#### TASK TO CARRY OUT
Read through the lines below and copy the ones holding the string "candy".

*** DATA TO EXAMINE

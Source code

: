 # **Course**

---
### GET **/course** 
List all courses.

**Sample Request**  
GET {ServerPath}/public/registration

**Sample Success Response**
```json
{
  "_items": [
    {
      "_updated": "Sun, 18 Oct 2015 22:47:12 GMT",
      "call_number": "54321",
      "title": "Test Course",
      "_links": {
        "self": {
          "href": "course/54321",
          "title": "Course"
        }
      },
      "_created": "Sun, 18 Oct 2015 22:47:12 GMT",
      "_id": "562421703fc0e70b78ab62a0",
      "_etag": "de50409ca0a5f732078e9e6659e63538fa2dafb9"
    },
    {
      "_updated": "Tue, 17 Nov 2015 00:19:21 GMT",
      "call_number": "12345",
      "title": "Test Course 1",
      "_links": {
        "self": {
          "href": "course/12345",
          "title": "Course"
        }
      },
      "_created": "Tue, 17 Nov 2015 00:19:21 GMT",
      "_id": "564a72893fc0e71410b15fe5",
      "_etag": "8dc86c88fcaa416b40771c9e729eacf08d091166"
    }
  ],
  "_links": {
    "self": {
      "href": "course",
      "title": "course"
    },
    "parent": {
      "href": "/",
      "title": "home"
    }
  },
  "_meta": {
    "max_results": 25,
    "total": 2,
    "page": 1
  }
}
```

******
*** DATA TO EXAMINE

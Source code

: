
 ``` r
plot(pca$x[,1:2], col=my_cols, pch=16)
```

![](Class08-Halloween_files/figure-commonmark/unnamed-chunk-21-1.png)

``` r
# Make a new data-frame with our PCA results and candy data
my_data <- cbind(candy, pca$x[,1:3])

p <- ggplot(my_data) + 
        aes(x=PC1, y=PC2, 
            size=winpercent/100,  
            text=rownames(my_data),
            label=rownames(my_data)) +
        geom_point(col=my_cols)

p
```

******

#### OUTPUT FOR THIS EXERCISE
# Make a new data-frame with our PCA results and candy data
my_data <- cbind(candy, pca$x[,1:3])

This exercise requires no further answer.